Your objective:
Reproduce the entries that follow exactly, dropping each image.

Saved data entries:

----------------------------------------

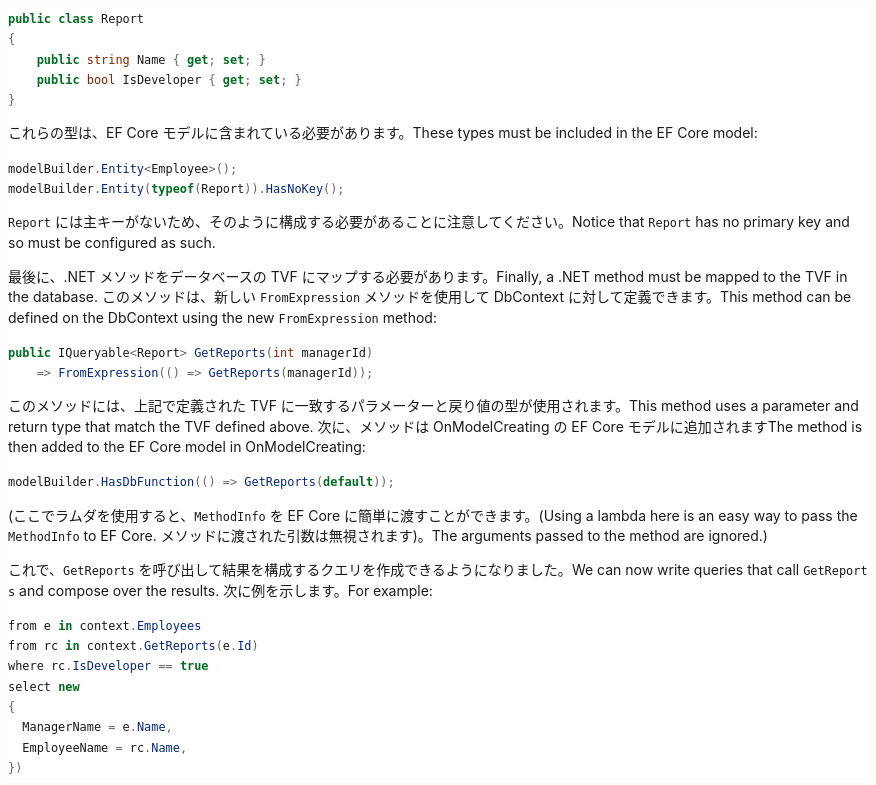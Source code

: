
 ```csharp
public class Report
{
    public string Name { get; set; }
    public bool IsDeveloper { get; set; }
}
```

<span data-ttu-id="d64b4-282">これらの型は、EF Core モデルに含まれている必要があります。</span><span class="sxs-lookup"><span data-stu-id="d64b4-282">These types must be included in the EF Core model:</span></span>

```csharp
modelBuilder.Entity<Employee>();
modelBuilder.Entity(typeof(Report)).HasNoKey();
```

<span data-ttu-id="d64b4-283">`Report` には主キーがないため、そのように構成する必要があることに注意してください。</span><span class="sxs-lookup"><span data-stu-id="d64b4-283">Notice that `Report` has no primary key and so must be configured as such.</span></span>

<span data-ttu-id="d64b4-284">最後に、.NET メソッドをデータベースの TVF にマップする必要があります。</span><span class="sxs-lookup"><span data-stu-id="d64b4-284">Finally, a .NET method must be mapped to the TVF in the database.</span></span> <span data-ttu-id="d64b4-285">このメソッドは、新しい `FromExpression` メソッドを使用して DbContext に対して定義できます。</span><span class="sxs-lookup"><span data-stu-id="d64b4-285">This method can be defined on the DbContext using the new `FromExpression` method:</span></span>

```csharp
public IQueryable<Report> GetReports(int managerId)
    => FromExpression(() => GetReports(managerId));
```

<span data-ttu-id="d64b4-286">このメソッドには、上記で定義された TVF に一致するパラメーターと戻り値の型が使用されます。</span><span class="sxs-lookup"><span data-stu-id="d64b4-286">This method uses a parameter and return type that match the TVF defined above.</span></span> <span data-ttu-id="d64b4-287">次に、メソッドは OnModelCreating の EF Core モデルに追加されます</span><span class="sxs-lookup"><span data-stu-id="d64b4-287">The method is then added to the EF Core model in OnModelCreating:</span></span>

```csharp
modelBuilder.HasDbFunction(() => GetReports(default));
```

<span data-ttu-id="d64b4-288">(ここでラムダを使用すると、`MethodInfo` を EF Core に簡単に渡すことができます。</span><span class="sxs-lookup"><span data-stu-id="d64b4-288">(Using a lambda here is an easy way to pass the `MethodInfo` to EF Core.</span></span> <span data-ttu-id="d64b4-289">メソッドに渡された引数は無視されます)。</span><span class="sxs-lookup"><span data-stu-id="d64b4-289">The arguments passed to the method are ignored.)</span></span>

<span data-ttu-id="d64b4-290">これで、`GetReports` を呼び出して結果を構成するクエリを作成できるようになりました。</span><span class="sxs-lookup"><span data-stu-id="d64b4-290">We can now write queries that call `GetReports` and compose over the results.</span></span> <span data-ttu-id="d64b4-291">次に例を示します。</span><span class="sxs-lookup"><span data-stu-id="d64b4-291">For example:</span></span>

```csharp
from e in context.Employees
from rc in context.GetReports(e.Id)
where rc.IsDeveloper == true
select new
{
  ManagerName = e.Name,
  EmployeeName = rc.Name,
})
```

----------------------------------------

Answer area:
Source code

:
 ```csharp
public class Report
{
    public string Name { get; set; }
    public bool IsDeveloper { get; set; }
}
```

<span data-ttu-id="d64b4-282">これらの型は、EF Core モデルに含まれている必要があります。</span><span class="sxs-lookup"><span data-stu-id="d64b4-282">These types must be included in the EF Core model:</span></span>

```csharp
modelBuilder.Entity<Employee>();
modelBuilder.Entity(typeof(Report)).HasNoKey();
```

<span data-ttu-id="d64b4-283">`Report` には主キーがないため、そのように構成する必要があることに注意してください。</span><span class="sxs-lookup"><span data-stu-id="d64b4-283">Notice that `Report` has no primary key and so must be configured as such.</span></span>

<span data-ttu-id="d64b4-284">最後に、.NET メソッドをデータベースの TVF にマップする必要があります。</span><span class="sxs-lookup"><span data-stu-id="d64b4-284">Finally, a .NET method must be mapped to the TVF in the database.</span></span> <span data-ttu-id="d64b4-285">このメソッドは、新しい `FromExpression` メソッドを使用して DbContext に対して定義できます。</span><span class="sxs-lookup"><span data-stu-id="d64b4-285">This method can be defined on the DbContext using the new `FromExpression` method:</span></span>

```csharp
public IQueryable<Report> GetReports(int managerId)
    => FromExpression(() => GetReports(managerId));
```

<span data-ttu-id="d64b4-286">このメソッドには、上記で定義された TVF に一致するパラメーターと戻り値の型が使用されます。</span><span class="sxs-lookup"><span data-stu-id="d64b4-286">This method uses a parameter and return type that match the TVF defined above.</span></span> <span data-ttu-id="d64b4-287">次に、メソッドは OnModelCreating の EF Core モデルに追加されます</span><span class="sxs-lookup"><span data-stu-id="d64b4-287">The method is then added to the EF Core model in OnModelCreating:</span></span>

```csharp
modelBuilder.HasDbFunction(() => GetReports(default));
```

<span data-ttu-id="d64b4-288">(ここでラムダを使用すると、`MethodInfo` を EF Core に簡単に渡すことができます。</span><span class="sxs-lookup"><span data-stu-id="d64b4-288">(Using a lambda here is an easy way to pass the `MethodInfo` to EF Core.</span></span> <span data-ttu-id="d64b4-289">メソッドに渡された引数は無視されます)。</span><span class="sxs-lookup"><span data-stu-id="d64b4-289">The arguments passed to the method are ignored.)</span></span>

<span data-ttu-id="d64b4-290">これで、`GetReports` を呼び出して結果を構成するクエリを作成できるようになりました。</span><span class="sxs-lookup"><span data-stu-id="d64b4-290">We can now write queries that call `GetReports` and compose over the results.</span></span> <span data-ttu-id="d64b4-291">次に例を示します。</span><span class="sxs-lookup"><span data-stu-id="d64b4-291">For example:</span></span>

```csharp
from e in context.Employees
from rc in context.GetReports(e.Id)
where rc.IsDeveloper == true
select new
{
  ManagerName = e.Name,
  EmployeeName = rc.Name,
})
```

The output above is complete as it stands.